• [TRY IT]:
Transcribe the material verbatim, starting at its first line and stopping once the line containing "This chapter details" has been given; no picture should appear.
"""
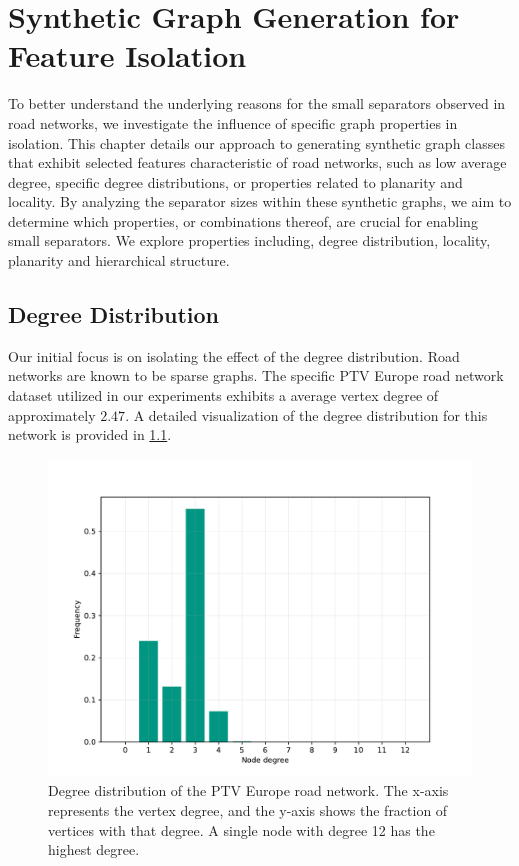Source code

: \chapter{Synthetic Graph Generation for Feature Isolation}

To better understand the underlying reasons for the small separators observed in road networks, we investigate the influence of specific graph properties in isolation.
This chapter details our approach to generating synthetic graph classes that exhibit selected features characteristic of road networks, such as low average degree, specific degree distributions, or properties related to planarity and locality.
By analyzing the separator sizes within these synthetic graphs, we aim to determine which properties, or combinations thereof, are crucial for enabling small separators.
We explore properties including, degree distribution, locality, planarity and hierarchical structure.

\section{Degree Distribution}

Our initial focus is on isolating the effect of the degree distribution.
Road networks are known to be sparse graphs.
The specific PTV Europe road network dataset \cite{ptv_group_dimacs-europe_2009} utilized in our experiments exhibits a average vertex degree of approximately \(2.47\).
A detailed visualization of the degree distribution for this network is provided in \cref{fig:degree_dist_europe}.

\begin{figure}
    \centering
    \includegraphics[width=0.6\linewidth]{graphics/degree_overview_europe.pdf}
    \caption{Degree distribution of the PTV Europe road network. The x-axis represents the vertex degree, and the y-axis shows the fraction of vertices with that degree. A single node with degree 12 has the highest degree.}
    \label{fig:degree_dist_europe}
\end{figure}

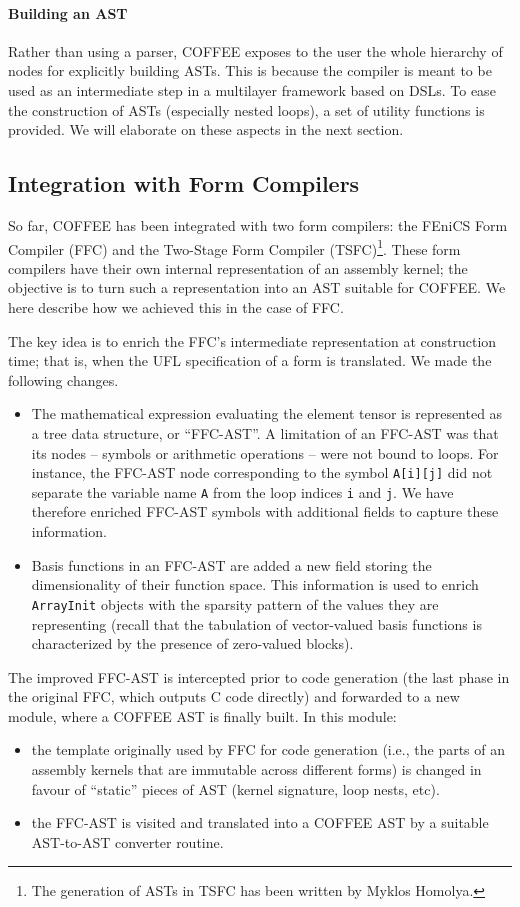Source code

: \paragraph{Building an AST}
Rather than using a parser, COFFEE exposes to the user the whole hierarchy of nodes for explicitly building ASTs. This is because the compiler is meant to be used as an intermediate step in a multilayer framework based on DSLs. To ease the construction of ASTs (especially nested loops), a set of utility functions is provided. We will elaborate on these aspects in the next section.

\subsection{Integration with Form Compilers}
So far, COFFEE has been integrated with two form compilers: the FEniCS Form Compiler (FFC) and the Two-Stage Form Compiler (TSFC)\footnote{The generation of ASTs in TSFC has been written by Myklos Homolya.}. These form compilers have their own internal representation of an assembly kernel; the objective is to turn such a representation into an AST suitable for COFFEE. We here describe how we achieved this in the case of FFC.

The key idea is to enrich the FFC's intermediate representation at construction time; that is, when the UFL specification of a form is translated. We made the following changes.
\begin{itemize}
\item The mathematical expression evaluating the element tensor is represented as a tree data structure, or ``FFC-AST''. A limitation of an FFC-AST was that its nodes -- symbols or arithmetic operations -- were not bound to loops. For instance, the FFC-AST node corresponding to the symbol \texttt{A[i][j]} did not separate the variable name \texttt{A} from the loop indices \texttt{i} and \texttt{j}. We have therefore enriched FFC-AST symbols with additional fields to capture these information.
\item Basis functions in an FFC-AST are added a new field storing the dimensionality of their function space. This information is used to enrich \texttt{ArrayInit} objects with the sparsity pattern of the values they are representing (recall that the tabulation of vector-valued basis functions is characterized by the presence of zero-valued blocks).
\end{itemize}

The improved FFC-AST is intercepted prior to code generation (the last phase in the original FFC, which outputs C code directly) and forwarded to a new module, where a COFFEE AST is finally built. In this module:
\begin{itemize}
\item the template originally used by FFC for code generation (i.e., the parts of an assembly kernels that are immutable across different forms) is changed in favour of ``static'' pieces of AST (kernel signature, loop nests, etc).
\item the FFC-AST is visited and translated into a COFFEE AST by a suitable AST-to-AST converter routine.
\end{itemize}

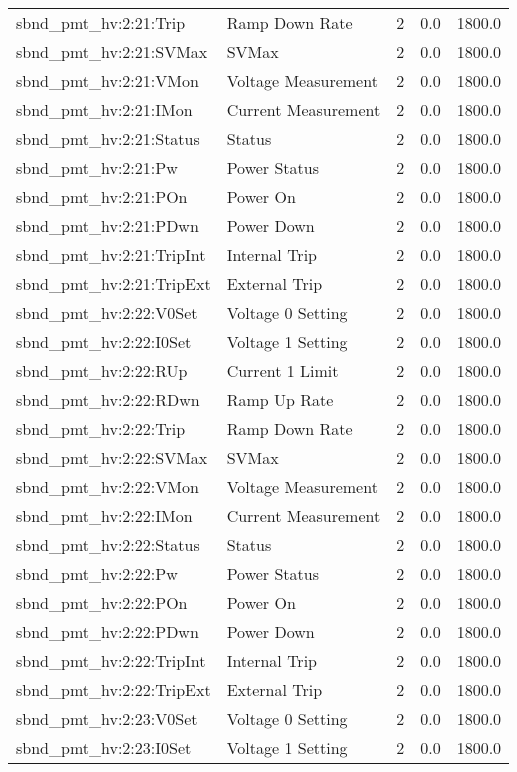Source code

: \begin{center}
\begin{longtable}{l | l l l l }
sbnd\_pmt\_hv:2:21:Trip & Ramp Down Rate & 2 & 0.0 & 1800.0\\ 
sbnd\_pmt\_hv:2:21:SVMax & SVMax & 2 & 0.0 & 1800.0\\ 
sbnd\_pmt\_hv:2:21:VMon & Voltage Measurement & 2 & 0.0 & 1800.0\\ 
sbnd\_pmt\_hv:2:21:IMon & Current Measurement & 2 & 0.0 & 1800.0\\ 
sbnd\_pmt\_hv:2:21:Status & Status & 2 & 0.0 & 1800.0\\ 
sbnd\_pmt\_hv:2:21:Pw & Power Status & 2 & 0.0 & 1800.0\\ 
sbnd\_pmt\_hv:2:21:POn & Power On & 2 & 0.0 & 1800.0\\ 
sbnd\_pmt\_hv:2:21:PDwn & Power Down & 2 & 0.0 & 1800.0\\ 
sbnd\_pmt\_hv:2:21:TripInt & Internal Trip & 2 & 0.0 & 1800.0\\ 
sbnd\_pmt\_hv:2:21:TripExt & External Trip & 2 & 0.0 & 1800.0\\ 
sbnd\_pmt\_hv:2:22:V0Set & Voltage 0 Setting & 2 & 0.0 & 1800.0\\ 
sbnd\_pmt\_hv:2:22:I0Set & Voltage 1 Setting & 2 & 0.0 & 1800.0\\ 
sbnd\_pmt\_hv:2:22:RUp & Current 1 Limit & 2 & 0.0 & 1800.0\\ 
sbnd\_pmt\_hv:2:22:RDwn & Ramp Up Rate & 2 & 0.0 & 1800.0\\ 
sbnd\_pmt\_hv:2:22:Trip & Ramp Down Rate & 2 & 0.0 & 1800.0\\ 
sbnd\_pmt\_hv:2:22:SVMax & SVMax & 2 & 0.0 & 1800.0\\ 
sbnd\_pmt\_hv:2:22:VMon & Voltage Measurement & 2 & 0.0 & 1800.0\\ 
sbnd\_pmt\_hv:2:22:IMon & Current Measurement & 2 & 0.0 & 1800.0\\ 
sbnd\_pmt\_hv:2:22:Status & Status & 2 & 0.0 & 1800.0\\ 
sbnd\_pmt\_hv:2:22:Pw & Power Status & 2 & 0.0 & 1800.0\\ 
sbnd\_pmt\_hv:2:22:POn & Power On & 2 & 0.0 & 1800.0\\ 
sbnd\_pmt\_hv:2:22:PDwn & Power Down & 2 & 0.0 & 1800.0\\ 
sbnd\_pmt\_hv:2:22:TripInt & Internal Trip & 2 & 0.0 & 1800.0\\ 
sbnd\_pmt\_hv:2:22:TripExt & External Trip & 2 & 0.0 & 1800.0\\ 
sbnd\_pmt\_hv:2:23:V0Set & Voltage 0 Setting & 2 & 0.0 & 1800.0\\ 
sbnd\_pmt\_hv:2:23:I0Set & Voltage 1 Setting & 2 & 0.0 & 1800.0\\ 

\end{longtable}
\end{center}
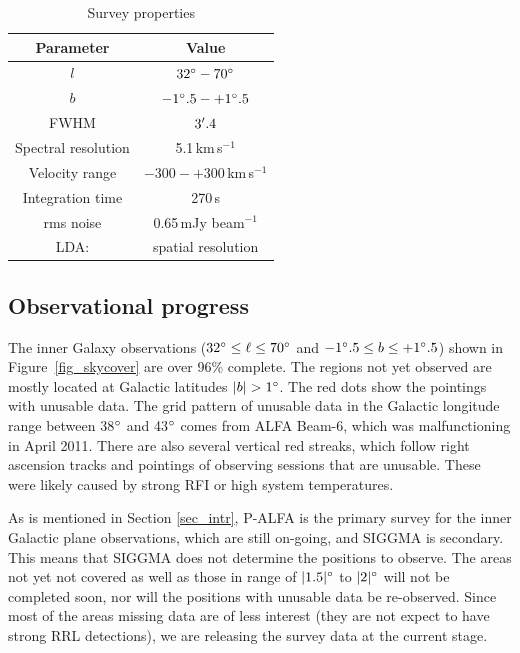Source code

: \documentclass[manuscript]{aastex61}
\newcommand{\kms}{\,km\,s$^{-1}$}
\begin{document}
\begin{table}[tbhp]
\centering
\caption{Survey properties \label{tab_survey}}
\begin{threeparttable}
\begin{tabular}{cc}
\hline
\hline
 Parameter & Value\\
\hline
$l$  & $32\mbox{$^\circ$} - 70\mbox{$^\circ$}$ \\
$b$  & $-1\mbox{$^\circ$}.5 - +1\mbox{$^\circ$}.5$ \\
FWHM & $3\mbox{$^\prime$}.4$ \\
Spectral resolution & 5.1\kms \\
Velocity range & $-300 - +300$\kms\\
Integration time & 270\,s \\
rms noise & 0.65\,mJy beam$^{-1}$ \\
LDA: &spatial resolution
\hline
\end{tabular}
\end{threeparttable}
\end{table}

\subsection{Observational progress} \label{sec_obs}
The inner Galaxy observations ($32\mbox{$^\circ$} \le \ell \le 70 \mbox{$^\circ$}$ and $-1\mbox{$^\circ$}.5 \le b \le +1\mbox{$^\circ$}.5$) shown in Figure~\ref{fig_skycover} are over 96\% complete.
The regions not yet observed are mostly located at Galactic latitudes $|b|>1\degr$.  The red dots show the pointings with unusable data.  The grid pattern of unusable data in the Galactic longitude range between 38$\mbox{$^\circ$}$ and 43$\mbox{$^\circ$}$ comes from ALFA Beam-6, which was malfunctioning in April 2011.
There are also several vertical red streaks, which follow right ascension tracks and pointings of observing sessions that are unusable.
These were likely caused by strong RFI or high system temperatures.

As is mentioned in Section \ref{sec_intr}, P-ALFA is the primary survey for the inner Galactic plane observations, which are still on-going, and SIGGMA is secondary.  This means that SIGGMA does not determine the positions to observe.
The areas not yet not covered as well as those in range of $|1.5|\mbox{$^\circ$}$ to $|2|\mbox{$^\circ$}$ will not be completed soon, nor will the positions with unusable data be re-observed.
Since most of the areas missing data are of less interest (they are not expect to have strong RRL detections), we are releasing the survey data at the current stage.
\end{document}
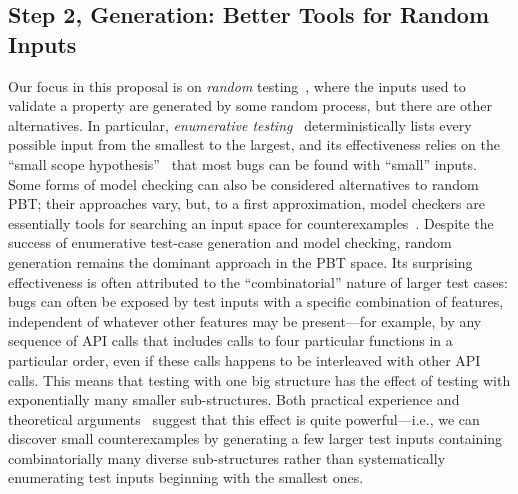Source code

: \subsection{Step 2, Generation: Better Tools for Random Inputs }\label{sec:gen}

Our focus in this proposal is on {\em random}
testing~\cite{hamlet1994random}, where the inputs used to validate a
property are generated by some random process, but there are other
alternatives. In particular, {\em enumerative
  testing}~\cite[etc.]{DBLP:conf/haskell/RuncimanNL08, leancheck}
deterministically lists every possible input from the smallest to the
largest, and its effectiveness relies on the ``small scope
hypothesis''~\cite{jackson1996elements} that most bugs can be found
with ``small'' inputs. Some\iflater{}\fi{} forms of model
checking can also be considered alternatives to random PBT; their
approaches vary, but, to a first approximation, model checkers are
essentially tools for searching an input space for
counterexamples~\cite{biere2009bounded}.
%
Despite the success of enumerative test-case generation and model
checking, random generation remains the dominant approach in the PBT
space. Its surprising effectiveness is often attributed to the
``combinatorial'' nature of larger test cases: bugs can often be
exposed by test inputs with a specific combination of features,
independent of whatever other features may be present---for example,
by any sequence of API calls that includes calls to four particular
functions in a particular order, even if these calls happens to be
interleaved with other API calls.  This means that testing with one
big structure has the effect of testing with exponentially many
smaller sub-structures. Both practical experience and theoretical
arguments~\cite{HarryPaper} suggest that this effect is quite
powerful---i.e., we can discover small counterexamples by generating
a few larger test inputs containing combinatorially many diverse
sub-structures rather than systematically enumerating test inputs
beginning with the smallest ones.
"""
• [ANSWER SECTION]:
Source code

: \chapter{Synthetic Graph Generation for Feature Isolation}

To better understand the underlying reasons for the small separators observed in road networks, we investigate the influence of specific graph properties in isolation.
This chapter details our approach to generating synthetic graph classes that exhibit selected features characteristic of road networks, such as low average degree, specific degree distributions, or properties related to planarity and locality.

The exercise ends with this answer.